■ **What you are asked to do**
Within the entries below, find the portion that opens with the line containing "In this article" and closes with the line containing "## Items Source". Retype that portion exactly and only.

------------------------------------

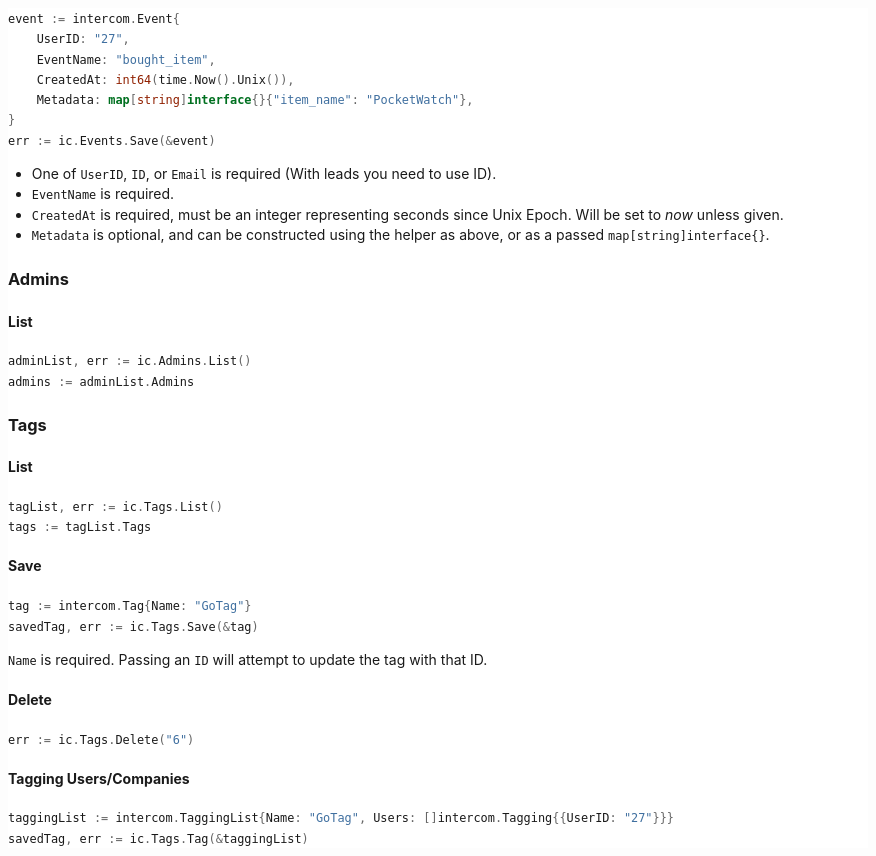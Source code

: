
 ```go
event := intercom.Event{
    UserID: "27",
    EventName: "bought_item",
    CreatedAt: int64(time.Now().Unix()),
    Metadata: map[string]interface{}{"item_name": "PocketWatch"},
}
err := ic.Events.Save(&event)
```

- One of `UserID`, `ID`, or `Email` is required (With leads you need to use ID).
- `EventName` is required.
- `CreatedAt` is required, must be an integer representing seconds since Unix Epoch. Will be set to _now_ unless given.
- `Metadata` is optional, and can be constructed using the helper as above, or as a passed `map[string]interface{}`.

### Admins

#### List

```go
adminList, err := ic.Admins.List()
admins := adminList.Admins
```

### Tags

#### List

```go
tagList, err := ic.Tags.List()
tags := tagList.Tags
```

#### Save

```go
tag := intercom.Tag{Name: "GoTag"}
savedTag, err := ic.Tags.Save(&tag)
```

`Name` is required. Passing an `ID` will attempt to update the tag with that ID.

#### Delete

```go
err := ic.Tags.Delete("6")
```

#### Tagging Users/Companies

```go
taggingList := intercom.TaggingList{Name: "GoTag", Users: []intercom.Tagging{{UserID: "27"}}}
savedTag, err := ic.Tags.Tag(&taggingList)
```
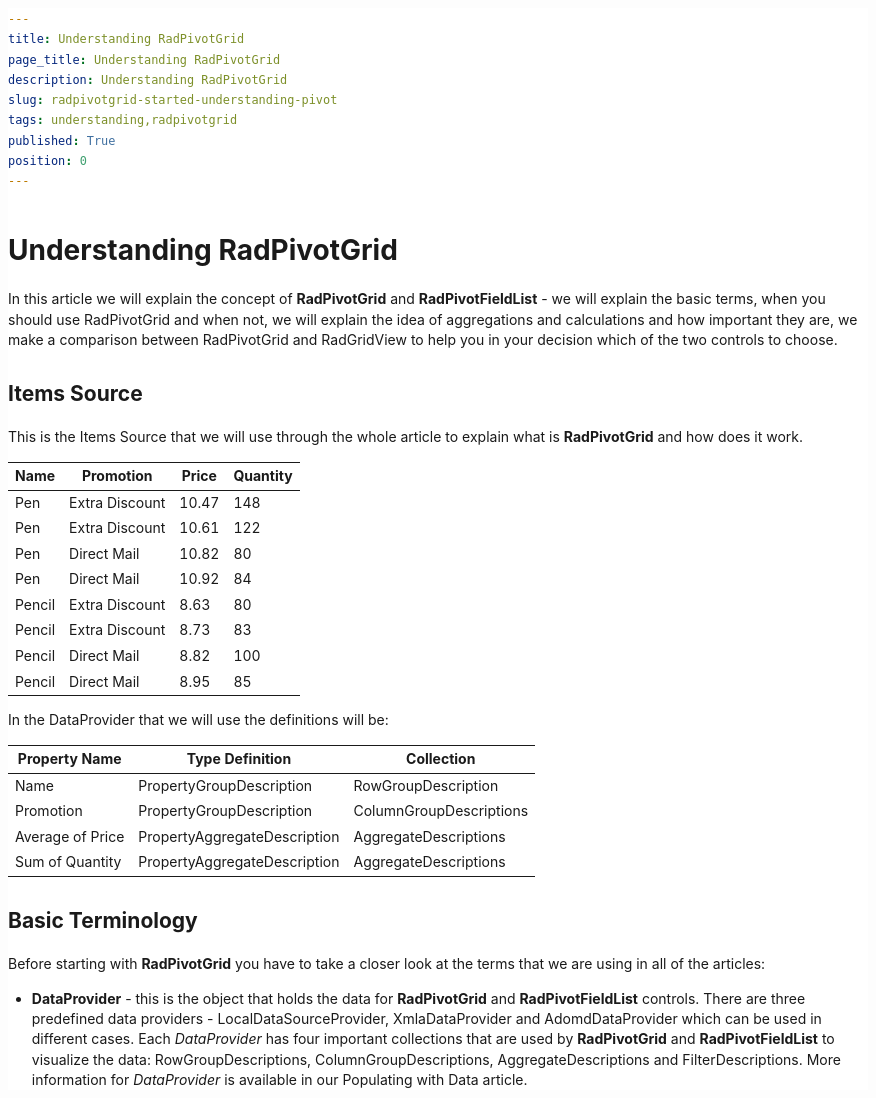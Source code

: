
 ```yaml
---
title: Understanding RadPivotGrid
page_title: Understanding RadPivotGrid
description: Understanding RadPivotGrid
slug: radpivotgrid-started-understanding-pivot
tags: understanding,radpivotgrid
published: True
position: 0
---
```


# Understanding RadPivotGrid

In this article we will explain the concept of __RadPivotGrid__ and __RadPivotFieldList__ - we will explain the basic terms, when you should use RadPivotGrid and when not, we will explain the idea of aggregations and calculations and how important they are, we make a comparison between RadPivotGrid and RadGridView to help you in your decision which of the two controls to choose.      

## Items Source

This is the Items Source that we will use through the whole article to explain what is __RadPivotGrid__ and how does it work.

Name	|	Promotion	|	Price	|	Quantity
---	|	---	|	---	|	---
Pen	|	Extra Discount	|	10.47	|	148
Pen	|	Extra Discount	|	10.61	|	122
Pen	|	Direct Mail	|	10.82	|	80
Pen	|	Direct Mail	|	10.92	|	84
Pencil	|	Extra Discount	|	8.63	|	80
Pencil	|	Extra Discount	|	8.73	|	83
Pencil	|	Direct Mail	|	8.82	|	100
Pencil	|	Direct Mail	|	8.95	|	85

In the DataProvider that we will use the definitions will be:

Property Name	|	Type Definition	|	Collection
---	|	---	|	---
Name	|	PropertyGroupDescription	|	RowGroupDescription
Promotion	|	PropertyGroupDescription	|	ColumnGroupDescriptions
Average of Price	|	PropertyAggregateDescription	|	AggregateDescriptions
Sum of Quantity	|	PropertyAggregateDescription	|	AggregateDescriptions

## Basic Terminology

Before starting with __RadPivotGrid__ you have to take a closer look at the terms that we are using in all of the articles:        

* __DataProvider__ - this is the object that holds the data for __RadPivotGrid__ and __RadPivotFieldList__ controls. There are three predefined data providers - LocalDataSourceProvider, XmlaDataProvider and AdomdDataProvider which can be used in different cases. Each *DataProvider* has four important collections that are used by __RadPivotGrid__ and __RadPivotFieldList__ to visualize the data: RowGroupDescriptions, ColumnGroupDescriptions, AggregateDescriptions and FilterDescriptions. More information for *DataProvider* is available in our Populating with Data article.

------------------------------------

■ **Answer to the problem**
In this article we will explain the concept of __RadPivotGrid__ and __RadPivotFieldList__ - we will explain the basic terms, when you should use RadPivotGrid and when not, we will explain the idea of aggregations and calculations and how important they are, we make a comparison between RadPivotGrid and RadGridView to help you in your decision which of the two controls to choose.      

## Items Source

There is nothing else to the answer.